Data items:
BEGIN
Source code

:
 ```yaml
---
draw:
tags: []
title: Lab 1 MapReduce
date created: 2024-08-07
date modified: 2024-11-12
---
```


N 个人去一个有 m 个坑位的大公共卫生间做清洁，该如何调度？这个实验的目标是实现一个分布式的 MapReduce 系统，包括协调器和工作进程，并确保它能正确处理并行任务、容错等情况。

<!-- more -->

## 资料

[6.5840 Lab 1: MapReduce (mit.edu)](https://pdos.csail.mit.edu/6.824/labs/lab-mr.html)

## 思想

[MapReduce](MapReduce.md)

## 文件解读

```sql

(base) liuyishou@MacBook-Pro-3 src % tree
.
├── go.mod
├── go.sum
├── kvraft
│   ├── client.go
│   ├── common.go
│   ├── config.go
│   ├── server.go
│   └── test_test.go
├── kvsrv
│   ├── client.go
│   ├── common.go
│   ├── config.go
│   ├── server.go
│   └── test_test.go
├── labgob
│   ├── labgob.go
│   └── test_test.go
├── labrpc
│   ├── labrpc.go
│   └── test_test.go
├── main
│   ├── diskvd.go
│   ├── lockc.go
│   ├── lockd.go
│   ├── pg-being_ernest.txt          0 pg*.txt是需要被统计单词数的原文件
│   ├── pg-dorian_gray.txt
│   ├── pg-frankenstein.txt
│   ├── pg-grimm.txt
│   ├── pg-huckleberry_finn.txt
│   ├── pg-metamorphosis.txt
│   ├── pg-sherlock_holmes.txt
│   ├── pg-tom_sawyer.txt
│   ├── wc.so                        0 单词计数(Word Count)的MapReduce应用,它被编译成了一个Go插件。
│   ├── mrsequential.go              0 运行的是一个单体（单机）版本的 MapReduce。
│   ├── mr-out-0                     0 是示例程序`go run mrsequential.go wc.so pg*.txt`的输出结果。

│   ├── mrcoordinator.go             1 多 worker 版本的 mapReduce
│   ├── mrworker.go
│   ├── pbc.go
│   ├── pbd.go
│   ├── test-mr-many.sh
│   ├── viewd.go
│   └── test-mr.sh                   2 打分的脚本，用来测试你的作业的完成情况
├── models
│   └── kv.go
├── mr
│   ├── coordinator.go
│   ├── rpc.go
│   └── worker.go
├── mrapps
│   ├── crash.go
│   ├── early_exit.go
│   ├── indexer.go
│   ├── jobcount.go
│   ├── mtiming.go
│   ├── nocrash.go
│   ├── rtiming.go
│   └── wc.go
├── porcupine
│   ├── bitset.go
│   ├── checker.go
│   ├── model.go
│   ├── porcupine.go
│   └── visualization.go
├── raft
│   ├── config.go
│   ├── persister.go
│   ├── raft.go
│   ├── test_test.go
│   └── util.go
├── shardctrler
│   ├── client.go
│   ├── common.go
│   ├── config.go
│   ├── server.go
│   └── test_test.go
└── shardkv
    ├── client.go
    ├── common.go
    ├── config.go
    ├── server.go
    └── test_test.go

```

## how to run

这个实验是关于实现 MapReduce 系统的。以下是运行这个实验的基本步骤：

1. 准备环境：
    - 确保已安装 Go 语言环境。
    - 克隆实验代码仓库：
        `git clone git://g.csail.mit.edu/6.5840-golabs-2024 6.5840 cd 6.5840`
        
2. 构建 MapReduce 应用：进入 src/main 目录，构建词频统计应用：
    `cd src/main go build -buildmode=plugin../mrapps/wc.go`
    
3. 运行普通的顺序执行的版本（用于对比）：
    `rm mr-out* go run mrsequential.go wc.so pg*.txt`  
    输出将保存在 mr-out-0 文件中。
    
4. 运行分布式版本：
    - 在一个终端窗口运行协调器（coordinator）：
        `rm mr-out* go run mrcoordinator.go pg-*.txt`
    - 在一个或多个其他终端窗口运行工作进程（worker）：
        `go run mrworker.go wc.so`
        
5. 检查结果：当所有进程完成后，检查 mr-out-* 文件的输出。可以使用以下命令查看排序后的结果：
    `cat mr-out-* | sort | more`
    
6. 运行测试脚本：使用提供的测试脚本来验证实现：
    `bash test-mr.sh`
END
◆ **Your assignment**:
The range begins at the line containing "这个实验是关于实现 MapReduce 系统的。以下是运行这个实验的基本步骤：" and ends at the last line of the entries; reproduce it exactly.

◆ **Response to this task**:
这个实验是关于实现 MapReduce 系统的。以下是运行这个实验的基本步骤：

1. 准备环境：
    - 确保已安装 Go 语言环境。
    - 克隆实验代码仓库：
        `git clone git://g.csail.mit.edu/6.5840-golabs-2024 6.5840 cd 6.5840`
        
2. 构建 MapReduce 应用：进入 src/main 目录，构建词频统计应用：
    `cd src/main go build -buildmode=plugin../mrapps/wc.go`
    
3. 运行普通的顺序执行的版本（用于对比）：
    `rm mr-out* go run mrsequential.go wc.so pg*.txt`  
    输出将保存在 mr-out-0 文件中。
    
4. 运行分布式版本：
    - 在一个终端窗口运行协调器（coordinator）：
        `rm mr-out* go run mrcoordinator.go pg-*.txt`
    - 在一个或多个其他终端窗口运行工作进程（worker）：
        `go run mrworker.go wc.so`
        
5. 检查结果：当所有进程完成后，检查 mr-out-* 文件的输出。可以使用以下命令查看排序后的结果：
    `cat mr-out-* | sort | more`
    
6. 运行测试脚本：使用提供的测试脚本来验证实现：
    `bash test-mr.sh`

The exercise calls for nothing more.